▶ [Exercise instructions] Restate the records underneath, keeping each one exactly the same.
▬▬▬▬▬▬
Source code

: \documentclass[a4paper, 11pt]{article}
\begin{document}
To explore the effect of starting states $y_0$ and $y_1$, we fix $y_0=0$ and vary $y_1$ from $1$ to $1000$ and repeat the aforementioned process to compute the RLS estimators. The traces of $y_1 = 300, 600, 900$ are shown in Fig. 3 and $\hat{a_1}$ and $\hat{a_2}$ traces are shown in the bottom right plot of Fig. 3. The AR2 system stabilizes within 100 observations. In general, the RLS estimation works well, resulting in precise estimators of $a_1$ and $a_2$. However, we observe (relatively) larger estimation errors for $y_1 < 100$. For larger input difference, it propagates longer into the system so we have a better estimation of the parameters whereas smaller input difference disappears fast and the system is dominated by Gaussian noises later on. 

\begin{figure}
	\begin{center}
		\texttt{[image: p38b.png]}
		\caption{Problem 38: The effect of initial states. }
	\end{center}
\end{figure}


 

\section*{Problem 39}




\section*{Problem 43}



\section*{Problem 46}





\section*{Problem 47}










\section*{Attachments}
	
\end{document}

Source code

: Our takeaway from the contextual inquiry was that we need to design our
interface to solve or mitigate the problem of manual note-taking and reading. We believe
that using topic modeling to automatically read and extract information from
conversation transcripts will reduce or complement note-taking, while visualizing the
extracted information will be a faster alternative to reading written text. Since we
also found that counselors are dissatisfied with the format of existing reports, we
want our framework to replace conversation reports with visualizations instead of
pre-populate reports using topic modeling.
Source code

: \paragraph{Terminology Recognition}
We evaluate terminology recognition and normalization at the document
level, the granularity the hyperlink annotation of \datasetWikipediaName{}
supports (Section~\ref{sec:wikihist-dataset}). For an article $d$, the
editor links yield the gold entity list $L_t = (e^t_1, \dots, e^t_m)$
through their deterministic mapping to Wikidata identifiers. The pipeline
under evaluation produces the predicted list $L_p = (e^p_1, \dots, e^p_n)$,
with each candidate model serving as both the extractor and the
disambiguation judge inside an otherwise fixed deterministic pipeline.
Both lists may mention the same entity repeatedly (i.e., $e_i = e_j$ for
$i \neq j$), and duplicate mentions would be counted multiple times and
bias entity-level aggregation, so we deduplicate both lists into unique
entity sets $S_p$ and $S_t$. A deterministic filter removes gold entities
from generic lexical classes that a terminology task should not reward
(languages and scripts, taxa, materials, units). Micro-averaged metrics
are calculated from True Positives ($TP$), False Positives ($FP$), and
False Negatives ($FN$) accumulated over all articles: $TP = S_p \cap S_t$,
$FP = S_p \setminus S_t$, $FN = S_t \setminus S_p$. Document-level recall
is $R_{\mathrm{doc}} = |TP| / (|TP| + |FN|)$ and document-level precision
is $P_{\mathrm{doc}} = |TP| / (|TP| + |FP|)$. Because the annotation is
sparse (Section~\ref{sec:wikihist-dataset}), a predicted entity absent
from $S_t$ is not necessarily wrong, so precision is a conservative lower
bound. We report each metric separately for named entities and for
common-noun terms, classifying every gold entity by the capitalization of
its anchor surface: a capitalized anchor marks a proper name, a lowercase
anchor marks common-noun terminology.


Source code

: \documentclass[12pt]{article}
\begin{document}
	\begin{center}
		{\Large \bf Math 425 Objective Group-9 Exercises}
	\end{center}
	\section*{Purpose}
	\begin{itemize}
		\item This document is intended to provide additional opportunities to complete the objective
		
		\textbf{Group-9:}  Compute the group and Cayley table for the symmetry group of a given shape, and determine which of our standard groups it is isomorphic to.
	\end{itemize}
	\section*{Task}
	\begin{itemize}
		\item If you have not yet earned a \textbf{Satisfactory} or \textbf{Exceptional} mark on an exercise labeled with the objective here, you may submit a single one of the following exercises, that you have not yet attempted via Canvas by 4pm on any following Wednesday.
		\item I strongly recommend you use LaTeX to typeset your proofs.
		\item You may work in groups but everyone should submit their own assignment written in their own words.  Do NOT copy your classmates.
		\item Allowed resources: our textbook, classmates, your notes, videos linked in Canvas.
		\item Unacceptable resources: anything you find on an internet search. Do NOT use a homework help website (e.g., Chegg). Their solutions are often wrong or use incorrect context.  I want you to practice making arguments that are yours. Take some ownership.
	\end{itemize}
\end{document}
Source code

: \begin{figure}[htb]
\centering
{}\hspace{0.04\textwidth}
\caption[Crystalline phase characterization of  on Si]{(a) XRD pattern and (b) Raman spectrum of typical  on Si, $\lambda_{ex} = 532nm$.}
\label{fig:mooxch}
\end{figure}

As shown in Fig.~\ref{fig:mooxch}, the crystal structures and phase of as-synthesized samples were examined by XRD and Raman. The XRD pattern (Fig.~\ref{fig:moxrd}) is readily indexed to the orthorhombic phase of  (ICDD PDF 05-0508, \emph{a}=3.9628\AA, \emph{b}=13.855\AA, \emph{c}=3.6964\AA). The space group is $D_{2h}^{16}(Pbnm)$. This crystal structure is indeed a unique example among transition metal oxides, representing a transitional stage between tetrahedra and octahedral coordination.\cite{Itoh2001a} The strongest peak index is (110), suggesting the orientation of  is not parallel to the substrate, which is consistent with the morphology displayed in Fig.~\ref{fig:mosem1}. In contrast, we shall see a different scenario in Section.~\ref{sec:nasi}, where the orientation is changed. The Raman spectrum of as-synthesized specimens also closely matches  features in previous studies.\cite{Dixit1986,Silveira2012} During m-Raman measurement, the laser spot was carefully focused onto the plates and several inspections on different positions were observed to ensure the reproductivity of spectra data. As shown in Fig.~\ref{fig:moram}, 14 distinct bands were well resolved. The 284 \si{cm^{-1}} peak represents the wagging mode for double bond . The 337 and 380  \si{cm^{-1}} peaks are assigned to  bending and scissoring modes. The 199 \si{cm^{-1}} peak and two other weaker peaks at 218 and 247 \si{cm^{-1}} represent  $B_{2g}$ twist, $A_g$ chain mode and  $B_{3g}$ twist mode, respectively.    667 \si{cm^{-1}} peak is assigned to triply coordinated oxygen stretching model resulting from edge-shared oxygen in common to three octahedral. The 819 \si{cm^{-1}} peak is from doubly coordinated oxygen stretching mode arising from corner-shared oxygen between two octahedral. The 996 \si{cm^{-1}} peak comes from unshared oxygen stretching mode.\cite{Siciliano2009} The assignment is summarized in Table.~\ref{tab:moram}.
▬▬▬▬▬▬
▶ [Exercise solution]
Source code

: \documentclass[a4paper, 11pt]{article}
\begin{document}
To explore the effect of starting states $y_0$ and $y_1$, we fix $y_0=0$ and vary $y_1$ from $1$ to $1000$ and repeat the aforementioned process to compute the RLS estimators. The traces of $y_1 = 300, 600, 900$ are shown in Fig. 3 and $\hat{a_1}$ and $\hat{a_2}$ traces are shown in the bottom right plot of Fig. 3. The AR2 system stabilizes within 100 observations. In general, the RLS estimation works well, resulting in precise estimators of $a_1$ and $a_2$. However, we observe (relatively) larger estimation errors for $y_1 < 100$. For larger input difference, it propagates longer into the system so we have a better estimation of the parameters whereas smaller input difference disappears fast and the system is dominated by Gaussian noises later on. 

\begin{figure}
	\begin{center}
		\texttt{[image: p38b.png]}
		\caption{Problem 38: The effect of initial states. }
	\end{center}
\end{figure}


 

\section*{Problem 39}




\section*{Problem 43}



\section*{Problem 46}





\section*{Problem 47}










\section*{Attachments}
	
\end{document}

Source code

: Our takeaway from the contextual inquiry was that we need to design our
interface to solve or mitigate the problem of manual note-taking and reading. We believe
that using topic modeling to automatically read and extract information from
conversation transcripts will reduce or complement note-taking, while visualizing the
extracted information will be a faster alternative to reading written text. Since we
also found that counselors are dissatisfied with the format of existing reports, we
want our framework to replace conversation reports with visualizations instead of
pre-populate reports using topic modeling.
Source code

: \paragraph{Terminology Recognition}
We evaluate terminology recognition and normalization at the document
level, the granularity the hyperlink annotation of \datasetWikipediaName{}
supports (Section~\ref{sec:wikihist-dataset}). For an article $d$, the
editor links yield the gold entity list $L_t = (e^t_1, \dots, e^t_m)$
through their deterministic mapping to Wikidata identifiers. The pipeline
under evaluation produces the predicted list $L_p = (e^p_1, \dots, e^p_n)$,
with each candidate model serving as both the extractor and the
disambiguation judge inside an otherwise fixed deterministic pipeline.
Both lists may mention the same entity repeatedly (i.e., $e_i = e_j$ for
$i \neq j$), and duplicate mentions would be counted multiple times and
bias entity-level aggregation, so we deduplicate both lists into unique
entity sets $S_p$ and $S_t$. A deterministic filter removes gold entities
from generic lexical classes that a terminology task should not reward
(languages and scripts, taxa, materials, units). Micro-averaged metrics
are calculated from True Positives ($TP$), False Positives ($FP$), and
False Negatives ($FN$) accumulated over all articles: $TP = S_p \cap S_t$,
$FP = S_p \setminus S_t$, $FN = S_t \setminus S_p$. Document-level recall
is $R_{\mathrm{doc}} = |TP| / (|TP| + |FN|)$ and document-level precision
is $P_{\mathrm{doc}} = |TP| / (|TP| + |FP|)$. Because the annotation is
sparse (Section~\ref{sec:wikihist-dataset}), a predicted entity absent
from $S_t$ is not necessarily wrong, so precision is a conservative lower
bound. We report each metric separately for named entities and for
common-noun terms, classifying every gold entity by the capitalization of
its anchor surface: a capitalized anchor marks a proper name, a lowercase
anchor marks common-noun terminology.


Source code

: \documentclass[12pt]{article}
\begin{document}
	\begin{center}
		{\Large \bf Math 425 Objective Group-9 Exercises}
	\end{center}
	\section*{Purpose}
	\begin{itemize}
		\item This document is intended to provide additional opportunities to complete the objective
		
		\textbf{Group-9:}  Compute the group and Cayley table for the symmetry group of a given shape, and determine which of our standard groups it is isomorphic to.
	\end{itemize}
	\section*{Task}
	\begin{itemize}
		\item If you have not yet earned a \textbf{Satisfactory} or \textbf{Exceptional} mark on an exercise labeled with the objective here, you may submit a single one of the following exercises, that you have not yet attempted via Canvas by 4pm on any following Wednesday.
		\item I strongly recommend you use LaTeX to typeset your proofs.
		\item You may work in groups but everyone should submit their own assignment written in their own words.  Do NOT copy your classmates.
		\item Allowed resources: our textbook, classmates, your notes, videos linked in Canvas.
		\item Unacceptable resources: anything you find on an internet search. Do NOT use a homework help website (e.g., Chegg). Their solutions are often wrong or use incorrect context.  I want you to practice making arguments that are yours. Take some ownership.
	\end{itemize}
\end{document}
Source code

: \begin{figure}[htb]
\centering
{}\hspace{0.04\textwidth}
\caption[Crystalline phase characterization of  on Si]{(a) XRD pattern and (b) Raman spectrum of typical  on Si, $\lambda_{ex} = 532nm$.}
\label{fig:mooxch}
\end{figure}

As shown in Fig.~\ref{fig:mooxch}, the crystal structures and phase of as-synthesized samples were examined by XRD and Raman. The XRD pattern (Fig.~\ref{fig:moxrd}) is readily indexed to the orthorhombic phase of  (ICDD PDF 05-0508, \emph{a}=3.9628\AA, \emph{b}=13.855\AA, \emph{c}=3.6964\AA). The space group is $D_{2h}^{16}(Pbnm)$. This crystal structure is indeed a unique example among transition metal oxides, representing a transitional stage between tetrahedra and octahedral coordination.\cite{Itoh2001a} The strongest peak index is (110), suggesting the orientation of  is not parallel to the substrate, which is consistent with the morphology displayed in Fig.~\ref{fig:mosem1}. In contrast, we shall see a different scenario in Section.~\ref{sec:nasi}, where the orientation is changed. The Raman spectrum of as-synthesized specimens also closely matches  features in previous studies.\cite{Dixit1986,Silveira2012} During m-Raman measurement, the laser spot was carefully focused onto the plates and several inspections on different positions were observed to ensure the reproductivity of spectra data. As shown in Fig.~\ref{fig:moram}, 14 distinct bands were well resolved. The 284 \si{cm^{-1}} peak represents the wagging mode for double bond . The 337 and 380  \si{cm^{-1}} peaks are assigned to  bending and scissoring modes. The 199 \si{cm^{-1}} peak and two other weaker peaks at 218 and 247 \si{cm^{-1}} represent  $B_{2g}$ twist, $A_g$ chain mode and  $B_{3g}$ twist mode, respectively.    667 \si{cm^{-1}} peak is assigned to triply coordinated oxygen stretching model resulting from edge-shared oxygen in common to three octahedral. The 819 \si{cm^{-1}} peak is from doubly coordinated oxygen stretching mode arising from corner-shared oxygen between two octahedral. The 996 \si{cm^{-1}} peak comes from unshared oxygen stretching mode.\cite{Siciliano2009} The assignment is summarized in Table.~\ref{tab:moram}.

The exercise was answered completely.